I ride mine happily . . .


----------



## Ian H (3 Jul 2020)

rogerzilla said:


> ...You can feel your own momentum.


Oo-er!


----------



## Milkfloat (3 Jul 2020)

The hardest thing I find is farting. Seriously, you don’t have the ability to pause and ’let one go’.


----------



## raleighnut (4 Jul 2020)

I tried a mates one in about 1974  never again.


----------



## taximan (4 Jul 2020)

First (and last) time I ever tried a fixie I landed in a hawthorn hedge with the bike on the other side of the road. My mates of course were very sympathetic.


----------



## dave r (4 Jul 2020)

Milkfloat said:


> The hardest thing I find is farting. Seriously, you don’t have the ability to pause and ’let one go’.



I usually hold on to the next junction.


----------



## dave r (4 Jul 2020)

A fixed is a lovely way to get around, they make a great commuter. Before I retired I commuted by fixed for years, these days I only ride fixed in winter. Great for flat and rolling countryside, if the hill gets too steep for your gearing just walk the rest of the hill.


----------



## raleighnut (4 Jul 2020)

dave r said:


> if the hill gets too steep for your gearing just walk the rest of the hill.


I'd sooner freewheel down them


----------



## dave r (4 Jul 2020)

raleighnut said:


> I'd sooner freewheel down them



Its also great fun pedaling down them and seeing how fast you can spin the pedals.


----------



## Ian H (4 Jul 2020)

Milkfloat said:


> The hardest thing I find is farting. Seriously, you don’t have the ability to pause and ’let one go’.
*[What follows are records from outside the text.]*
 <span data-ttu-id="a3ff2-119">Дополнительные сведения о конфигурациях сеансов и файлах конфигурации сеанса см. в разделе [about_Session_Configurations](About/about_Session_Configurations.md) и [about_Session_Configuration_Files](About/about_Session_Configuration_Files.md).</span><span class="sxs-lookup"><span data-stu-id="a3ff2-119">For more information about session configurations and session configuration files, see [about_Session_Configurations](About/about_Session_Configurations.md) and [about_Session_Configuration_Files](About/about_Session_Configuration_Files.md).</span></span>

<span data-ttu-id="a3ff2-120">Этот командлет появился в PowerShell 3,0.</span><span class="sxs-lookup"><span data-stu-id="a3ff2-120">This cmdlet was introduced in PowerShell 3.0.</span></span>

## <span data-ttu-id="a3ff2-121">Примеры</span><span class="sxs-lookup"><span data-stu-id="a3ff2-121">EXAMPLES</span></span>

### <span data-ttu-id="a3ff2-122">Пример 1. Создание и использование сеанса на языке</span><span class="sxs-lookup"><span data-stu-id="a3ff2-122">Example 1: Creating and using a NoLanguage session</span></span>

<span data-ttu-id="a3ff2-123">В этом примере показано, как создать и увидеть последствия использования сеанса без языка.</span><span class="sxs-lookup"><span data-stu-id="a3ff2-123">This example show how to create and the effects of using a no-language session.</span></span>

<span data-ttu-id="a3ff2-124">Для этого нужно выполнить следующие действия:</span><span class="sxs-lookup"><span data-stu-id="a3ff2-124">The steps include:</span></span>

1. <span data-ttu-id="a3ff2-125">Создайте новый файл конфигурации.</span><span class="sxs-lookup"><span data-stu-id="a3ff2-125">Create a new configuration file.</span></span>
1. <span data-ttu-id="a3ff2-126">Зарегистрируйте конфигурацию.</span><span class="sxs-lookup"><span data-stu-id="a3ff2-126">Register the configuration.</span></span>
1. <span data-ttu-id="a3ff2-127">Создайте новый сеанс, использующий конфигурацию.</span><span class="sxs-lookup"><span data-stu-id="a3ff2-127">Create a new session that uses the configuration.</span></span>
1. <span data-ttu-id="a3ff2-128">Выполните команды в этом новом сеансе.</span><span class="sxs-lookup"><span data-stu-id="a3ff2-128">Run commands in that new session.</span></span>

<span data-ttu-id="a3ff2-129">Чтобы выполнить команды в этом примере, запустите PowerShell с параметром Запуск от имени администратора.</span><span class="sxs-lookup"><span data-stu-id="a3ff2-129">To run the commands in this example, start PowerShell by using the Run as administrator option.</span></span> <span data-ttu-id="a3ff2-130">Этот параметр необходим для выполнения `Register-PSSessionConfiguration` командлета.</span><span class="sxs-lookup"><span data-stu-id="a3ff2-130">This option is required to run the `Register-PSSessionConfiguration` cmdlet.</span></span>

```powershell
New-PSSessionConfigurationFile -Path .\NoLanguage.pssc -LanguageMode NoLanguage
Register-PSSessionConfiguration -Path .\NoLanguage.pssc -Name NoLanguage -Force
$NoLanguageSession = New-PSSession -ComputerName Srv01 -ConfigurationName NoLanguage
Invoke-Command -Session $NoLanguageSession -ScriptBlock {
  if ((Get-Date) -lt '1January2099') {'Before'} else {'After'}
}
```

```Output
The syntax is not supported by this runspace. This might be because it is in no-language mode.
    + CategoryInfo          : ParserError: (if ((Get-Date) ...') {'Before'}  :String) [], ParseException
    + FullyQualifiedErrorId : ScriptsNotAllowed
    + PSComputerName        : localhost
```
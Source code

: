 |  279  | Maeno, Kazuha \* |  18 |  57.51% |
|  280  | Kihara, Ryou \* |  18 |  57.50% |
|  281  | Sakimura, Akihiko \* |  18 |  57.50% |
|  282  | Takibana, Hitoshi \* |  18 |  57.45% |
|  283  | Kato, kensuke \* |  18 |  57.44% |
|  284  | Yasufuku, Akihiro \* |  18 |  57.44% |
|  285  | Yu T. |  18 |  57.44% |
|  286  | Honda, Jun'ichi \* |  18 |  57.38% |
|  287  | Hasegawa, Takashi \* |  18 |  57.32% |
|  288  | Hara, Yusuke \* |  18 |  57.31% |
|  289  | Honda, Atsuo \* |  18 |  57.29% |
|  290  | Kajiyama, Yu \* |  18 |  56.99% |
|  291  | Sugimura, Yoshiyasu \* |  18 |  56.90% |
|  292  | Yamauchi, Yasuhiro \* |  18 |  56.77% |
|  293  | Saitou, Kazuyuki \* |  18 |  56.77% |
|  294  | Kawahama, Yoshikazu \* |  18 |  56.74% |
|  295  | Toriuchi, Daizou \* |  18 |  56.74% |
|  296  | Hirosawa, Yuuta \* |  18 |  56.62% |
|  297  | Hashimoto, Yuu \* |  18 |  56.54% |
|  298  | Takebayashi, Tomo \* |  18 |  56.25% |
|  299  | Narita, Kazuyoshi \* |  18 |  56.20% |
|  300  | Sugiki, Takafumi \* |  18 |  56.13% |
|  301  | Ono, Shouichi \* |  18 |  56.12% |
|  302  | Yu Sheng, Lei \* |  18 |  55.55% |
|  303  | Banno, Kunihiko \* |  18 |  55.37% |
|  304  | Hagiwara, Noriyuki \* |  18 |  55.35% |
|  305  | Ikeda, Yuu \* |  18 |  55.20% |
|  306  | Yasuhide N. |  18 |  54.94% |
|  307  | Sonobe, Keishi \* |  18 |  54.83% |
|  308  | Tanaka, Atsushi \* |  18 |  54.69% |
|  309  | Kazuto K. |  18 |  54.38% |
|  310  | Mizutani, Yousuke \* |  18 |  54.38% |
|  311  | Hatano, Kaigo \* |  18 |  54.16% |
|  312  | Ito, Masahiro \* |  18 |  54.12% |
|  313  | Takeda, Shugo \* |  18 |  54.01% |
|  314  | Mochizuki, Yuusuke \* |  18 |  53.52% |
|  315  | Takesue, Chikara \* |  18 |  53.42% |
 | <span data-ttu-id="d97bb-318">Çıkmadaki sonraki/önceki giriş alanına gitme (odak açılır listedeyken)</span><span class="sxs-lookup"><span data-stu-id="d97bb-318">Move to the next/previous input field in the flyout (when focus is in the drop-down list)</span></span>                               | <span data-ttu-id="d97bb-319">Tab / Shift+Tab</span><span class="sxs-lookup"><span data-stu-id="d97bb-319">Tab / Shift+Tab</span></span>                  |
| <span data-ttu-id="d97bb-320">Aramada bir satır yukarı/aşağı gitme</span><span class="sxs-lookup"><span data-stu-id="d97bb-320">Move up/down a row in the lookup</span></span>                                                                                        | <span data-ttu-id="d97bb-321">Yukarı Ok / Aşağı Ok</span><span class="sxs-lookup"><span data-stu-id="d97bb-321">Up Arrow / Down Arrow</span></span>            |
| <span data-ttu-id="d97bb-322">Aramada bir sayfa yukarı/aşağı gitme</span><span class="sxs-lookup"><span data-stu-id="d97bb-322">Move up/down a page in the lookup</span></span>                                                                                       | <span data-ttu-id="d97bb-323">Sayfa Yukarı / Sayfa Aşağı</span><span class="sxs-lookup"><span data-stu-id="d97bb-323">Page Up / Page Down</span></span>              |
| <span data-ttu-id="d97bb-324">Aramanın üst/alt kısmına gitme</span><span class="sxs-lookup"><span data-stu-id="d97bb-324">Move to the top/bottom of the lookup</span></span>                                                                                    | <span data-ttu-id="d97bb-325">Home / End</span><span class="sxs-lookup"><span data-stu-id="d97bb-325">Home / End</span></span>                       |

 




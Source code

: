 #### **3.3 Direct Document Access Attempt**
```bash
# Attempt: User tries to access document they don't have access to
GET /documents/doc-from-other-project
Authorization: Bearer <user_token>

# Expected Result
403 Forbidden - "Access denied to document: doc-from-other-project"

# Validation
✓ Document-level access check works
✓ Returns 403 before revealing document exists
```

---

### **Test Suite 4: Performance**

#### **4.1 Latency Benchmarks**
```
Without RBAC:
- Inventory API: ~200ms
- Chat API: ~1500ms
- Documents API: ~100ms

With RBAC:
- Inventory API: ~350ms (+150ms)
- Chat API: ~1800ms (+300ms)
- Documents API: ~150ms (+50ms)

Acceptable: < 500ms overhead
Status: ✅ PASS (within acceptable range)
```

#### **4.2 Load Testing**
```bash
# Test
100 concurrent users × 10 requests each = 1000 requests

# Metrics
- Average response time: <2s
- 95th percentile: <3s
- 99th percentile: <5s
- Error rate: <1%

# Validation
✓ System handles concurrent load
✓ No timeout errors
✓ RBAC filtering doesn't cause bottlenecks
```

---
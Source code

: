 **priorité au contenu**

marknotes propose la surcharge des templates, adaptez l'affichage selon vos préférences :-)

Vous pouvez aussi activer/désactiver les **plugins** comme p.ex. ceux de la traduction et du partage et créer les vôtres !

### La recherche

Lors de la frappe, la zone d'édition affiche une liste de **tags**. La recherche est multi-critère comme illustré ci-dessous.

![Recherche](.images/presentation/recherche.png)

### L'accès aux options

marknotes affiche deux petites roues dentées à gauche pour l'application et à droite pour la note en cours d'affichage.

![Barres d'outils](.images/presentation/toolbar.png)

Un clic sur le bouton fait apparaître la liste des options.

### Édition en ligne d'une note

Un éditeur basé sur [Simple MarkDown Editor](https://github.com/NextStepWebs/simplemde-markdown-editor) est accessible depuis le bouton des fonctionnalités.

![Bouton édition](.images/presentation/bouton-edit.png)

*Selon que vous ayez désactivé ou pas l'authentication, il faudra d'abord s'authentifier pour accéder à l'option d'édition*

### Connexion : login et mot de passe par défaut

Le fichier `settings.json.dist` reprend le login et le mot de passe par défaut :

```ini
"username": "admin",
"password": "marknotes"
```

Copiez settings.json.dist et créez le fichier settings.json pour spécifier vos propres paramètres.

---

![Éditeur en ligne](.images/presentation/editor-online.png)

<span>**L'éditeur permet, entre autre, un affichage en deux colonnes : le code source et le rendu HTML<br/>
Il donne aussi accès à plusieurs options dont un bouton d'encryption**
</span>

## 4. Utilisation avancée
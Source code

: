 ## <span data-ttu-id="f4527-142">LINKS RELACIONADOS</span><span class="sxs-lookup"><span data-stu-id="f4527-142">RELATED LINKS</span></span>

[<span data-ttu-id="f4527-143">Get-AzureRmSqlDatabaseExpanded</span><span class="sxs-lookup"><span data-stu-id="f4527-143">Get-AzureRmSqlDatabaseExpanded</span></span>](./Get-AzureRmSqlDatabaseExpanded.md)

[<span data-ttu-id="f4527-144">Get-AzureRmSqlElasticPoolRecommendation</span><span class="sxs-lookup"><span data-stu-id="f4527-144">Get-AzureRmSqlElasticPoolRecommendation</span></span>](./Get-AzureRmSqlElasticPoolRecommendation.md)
Just get out of the saddle and let loose. With practice you can fart in time with your cadence.


----------



## ChrisEyles (4 Jul 2020)

Comfortable isn't the first word I'd use to describe riding fixed. 

For me the gearing wasn't so much the issue as I love riding single speed. It was more the odd time you're negotiating a steep bendy gravelly, muddy back road and a land rover barrels up towards you - unless you're very used to riding fixed bike control in these sorts of situations is (for me at least) much less intuitive than with a freewheel. 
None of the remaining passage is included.